Como aquilo me atraía. O reflexo dourado, a profusão de bolhas, o exagero de espuma. Perto dos 15 anos, atração igual eu apenas sentia pela filha do melhor freguês do meu pai, moça já feita. Mal percebia que não era capaz de dar conta de uma coisa nem de outra.

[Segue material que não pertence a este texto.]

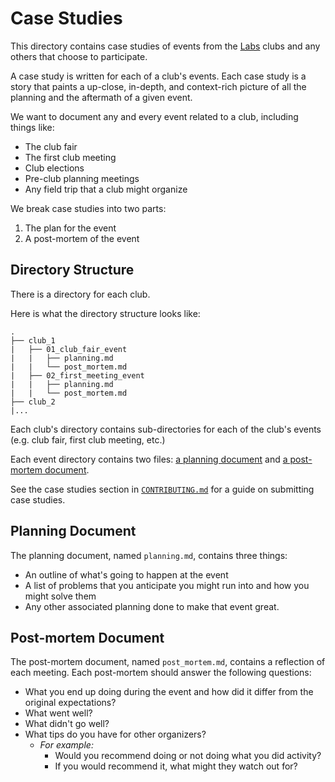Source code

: # Case Studies

This directory contains case studies of events from the
[Labs](../meta/labs) clubs and any others that choose to participate.

A case study is written for each of a club's events. Each case study is a story
that paints a up-close, in-depth, and context-rich picture of all the planning
and the aftermath of a given event.

We want to document any and every event related to a club, including things
like:

- The club fair
- The first club meeting
- Club elections
- Pre-club planning meetings
- Any field trip that a club might organize

We break case studies into two parts:

1. The plan for the event
2. A post-mortem of the event

## Directory Structure

There is a directory for each club.

Here is what the directory structure looks like:

```
.
├── club_1
|   ├── 01_club_fair_event
|   |   ├── planning.md
|   |   └── post_mortem.md
|   ├── 02_first_meeting_event
|   |   ├── planning.md
|   |   └── post_mortem.md
├── club_2
|...
```

Each club's directory contains sub-directories for each of the club's events
(e.g. club fair, first club meeting, etc.)

Each event directory contains two files:
[a planning document](#planning-document) and
[a post-mortem document](#post-mortem-document).

See the case studies section in
[`CONTRIBUTING.md`](../CONTRIBUTING.md#contributing-case-studies)
for a guide on submitting case studies.

## Planning Document

The planning document, named `planning.md`, contains three things:  

- An outline of what's going to happen at the event
- A list of problems that you anticipate you might run into and how you might
  solve them
- Any other associated planning done to make that event great.

## Post-mortem Document

The post-mortem document, named `post_mortem.md`, contains a reflection of each
meeting. Each post-mortem should answer the following questions:

- What you end up doing during the event and how did it differ from the original
  expectations?
- What went well?
- What didn't go well?
- What tips do you have for other organizers?
  - _For example:_
    - Would you recommend doing or not doing what you did activity?
    - If you would recommend it, what might they watch out for?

Mas, naqueles idos, o bar ao lado puxava aquele freguês a uma das mesas, enquanto o balcão de pães e bolos prendia a atenção da moça bonita.
Luiz, o garçom, abria a garrafa e provocava o chiado do líquido borbulhante, em temperatura polar. Com que gosto o homem sorvia copos seguidos, melando o bigode. Ele o tinha branco, longo, farto e disso cuidava como não cuidava da filha, fossem verdadeiros os cochichos dos adultos.
Eu não acreditava. Eram, certamente, uns despeitados. Não escondiam a gula, o que me fazia reparar, também, na situação absurda, risível, por mais que a autocrítica me doesse: um pirralho mal saído dos cueiros e um bando de velhos, todos nós desejosos, em vão, do mesmo quitute.
“Mosca de padaria”, diria meu pai, se soubesse o que vinha à mente do filho em fase de crescimento. Sabem não? Pois bem, mosca de padaria apenas fica de fora a lamber o vidro. Não come nada.

Restava-me a loira e esta não me escaparia. Certa vez, sozinho, fim de noite, portas já baixadas e com o encargo de levar a chave para casa, decidi que aquele era o momento. Retirei a mais gelada das garrafas do frízer, peguei um copo limpíssimo e iniciei a operação à altura dos olhos, sem deixar cair um pingo, cuidadoso feito um daqueles antigos farmacêuticos no manejo de provetas.
Bolhas rodopiavam e subiam em direção ao colar branquinho. Era como se contrariassem a Lei da Gravidade a fim de também me levar à contravenção do código paterno.
Se eu fosse flagrado, terminaria em Pindobal, a colônia de reeducação infanto-juvenil instalada lá para as bandas de Mamanguape com a qual os pais de antigamente ameaçavam os filhos rebeldes.

Levei o copo aos lábios, cerimonioso, cuidadoso como num beijo em boca virgem. E me espantei. Nunca havia, até então, provado coisa tão ruim. O restante foi à pia.
Ah, a juventude e suas incapacidades.